È quanto emerso ieri mattina a Palazzo Valentini dall’audizione dell’assessore Monteforte in commissione. A sollecitare risposte e dati precisi sulle 233 aule mancanti alla fine di luglio negli istituti superiori di Roma e hinterland, - un totale stimato di 4660 studenti - era stato il capogruppo di An Piergiorgio Benvenuti. Per rimediare, la Provincia aveva varato in tutta fretta un pacchetto di provvedimenti prima della pausa estiva. Gli interventi di manutenzione straordinaria per il recupero di nuove aule assommavano a un importo complessivo di circa 900mila euro. Oggi, a lavori quasi ultimati, però, sono ancora molte le ombre. «Il dato più significativo - rimarca Benvenuti - è che solo in 62 casi le aule sono state reperite all’interno del medesimo istituto ottimizzando gli spazi. Le altre 171 rappresentano una cessione di aule da edifici scolastici adiacenti». I lavori per ristrutturare gli spazi nelle scuole in alcuni casi sono ancora in corso. Non tutti si chiuderanno prima dell’avvio ufficiale delle lezioni. Dal liceo scientifico Pasteur e dal classico De Sanctis gli alunni dovrebbero essere trasferiti in una scuola media attigua, ma si è in attesa delle autorizzazioni. I lavori starebbero per concludersi al Croce, all’Artusi-Sestio Menas, al Mariani con la rotazione del laboratorio. Al magistrale Gassman di Primavalle si è in attesa delle autorizzazioni per la costruzione di un manufatto in legno lamellare. Nell’hinterland stanno per ultimarsi gli interventi al Galilei di Civitavecchia, al Peano di Monterotondo, all’Isabella d’Este di Tivoli, al Cicerone di Frascati. Resta invece in alto mare la situazione del liceo scientifico-linguistico Orazio, a Monte Sacro. Sede centrale in via Savinio, succursale in via Zanardini, il liceo da tempo ha bisogno di altro spazio. Per le lezioni non c’è più un centimetro disponibile. L’Orazio attende da tempo di aprire una seconda succursale in via Isola Bella.

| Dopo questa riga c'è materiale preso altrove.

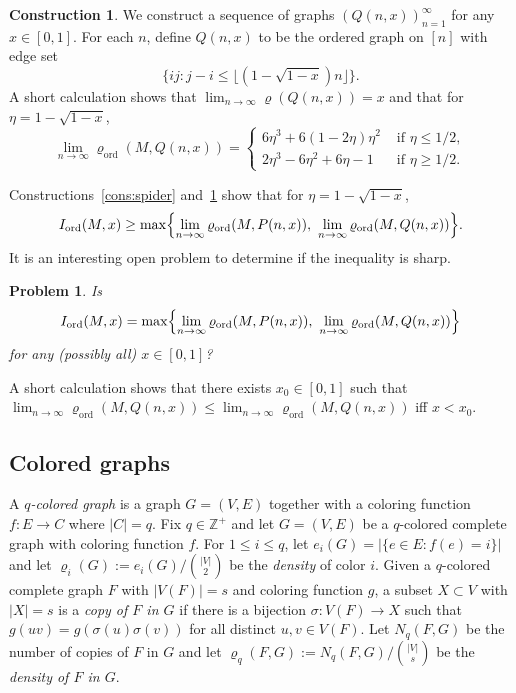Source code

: \documentclass[11pt]{article}
\let\originalleft\left
\let\originalright\right
\renewcommand{\left}{\mathopen{}\mathclose\bgroup\originalleft}
\renewcommand{\right}{\aftergroup\egroup\originalright}
\newtheorem{prob}[thm]{Problem}
\newcommand{\ord}{{\operatorname{ord}}}
\theoremstyle{definition}
\newtheorem{cons}[thm]{Construction}
\newcommand{\brac}[1]{\left\{ #1 \right\}}
\newcommand{\Z}{\mathbb{Z}}
\begin{document}
\begin{cons}\label{cons:length}
    We construct a sequence of graphs $(Q(n,x))_{n = 1}^\infty$ for any $x \in [0,1]$. For each $n$, define $Q (n, x)$ to be the ordered graph on $[n]$ with edge set \[ \{ ij : j - i \leq \lfloor (1 - \sqrt{1 - x}) n \rfloor \} .\] A short calculation shows that $\lim_{n \to \infty} \varrho ( Q(n, x)) = x$ and  that for $\eta = 1 - \sqrt{1-x}$,  \[\lim_{n \to \infty} \varrho_\ord (M, Q(n, x)) = \begin{cases}
        6 \eta^3 + 6(1 - 2\eta) \eta^2 & \text{ if } \eta \le 1/2, \\
        2\eta^3 - 6 \eta^2 + 6\eta -1 & \text{ if } \eta \ge 1/2.
    \end{cases} \]
\end{cons}

Constructions~\ref{cons:spider} and~\ref{cons:length} show that for  $\eta = 1 - \sqrt{1-x}$,
\[I_{\ord} (M, x) \ge \max \brac{\lim_{n \to \infty} \varrho_\ord (M, P(n, x)),~ \lim_{n \to \infty} \varrho_\ord (M, Q(n, x))}.\]
It is an interesting open problem to determine if the inequality is sharp.

\begin{prob}
    Is
    \[I_{\ord} (M, x) = \max \brac{\lim_{n \to \infty} \varrho_\ord (M, P(n, x)),~ \lim_{n \to \infty} \varrho_\ord (M, Q(n, x))}\]
    for any (possibly all) $x \in [0,1]$?
\end{prob}

A short calculation shows that there exists $x_0 \in [0,1]$ such that $\lim_{n \to \infty} \varrho_\ord (M, Q(n, x)) \le \lim_{n \to \infty} \varrho_\ord (M, Q(n, x))$ iff $x<x_0$. 

\subsection{Colored graphs}\label{sec:intro_color}

A {\em $q$-colored graph} is a graph $G =(V, E)$ together with a coloring function $f: E\to C$ where $|C|=q$. Fix  $q \in \Z^+$ and let $G = (V, E)$ be a $q$-colored complete graph with coloring function $f$. For $1\le i \le q$, let $e_i (G) = | \{ e\in E : f(e) = i \} |$  and let $\varrho_i (G) := e_i (G) / \binom{|V|}{2}$ be the {\em density} of color $i$. Given a $q$-colored complete graph $F$ with $|V(F)|=s$ and coloring function $g$, a subset $X \subset V$ with $|X| = s$ is a {\em copy of $F$ in $G$} if there is a bijection $\sigma : V(F) \to X$ such that $g (uv) = g( \sigma(u) \sigma(v))$ for all distinct $u,v \in V(F)$.  Let $ N_q (F, G )$ be the number of copies of $F$ in $G$ and let $\varrho_q (F, G) := N_q (F, G ) / \binom{|V|}{s}$ be the {\em density of $F$ in $G$}.
\end{document}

«La Provincia deve però ancora ristrutturare lo stabile, in parte occupato da un centro anziani - spiega uno studente dell’Orazio-. Ora ci hanno assicurato che è tutto a posto. Ma deve ancora essere ultimata la gara d’appalto».
La nota dolente riguarda ancora una volta la sicurezza degli edifici delle superiori. Licei, istituti tecnici, magistrali. «La Commissione non ha ricevuto i dati sull’adeguamento alle leggi in materia di sicurezza, - sottolinea Benvenuti - La 626/94, l’abbattimento delle barriere architettoniche, il fascicolo del fabbricato. Eppure sono oltre 2 anni che ho richiesto dati e informazioni inerenti la sicurezza. La Commissione si è aggiornata di qui ad un mese per la risposta. Speriamo che non sia l'ennesimo rinvio. Da notizie in mio possesso - conclude l’esponente di An - su 370 edifici di competenza della Provincia, solo il liceo Visconti, dovrebbe essere in possesso del fascicolo del fabbricato».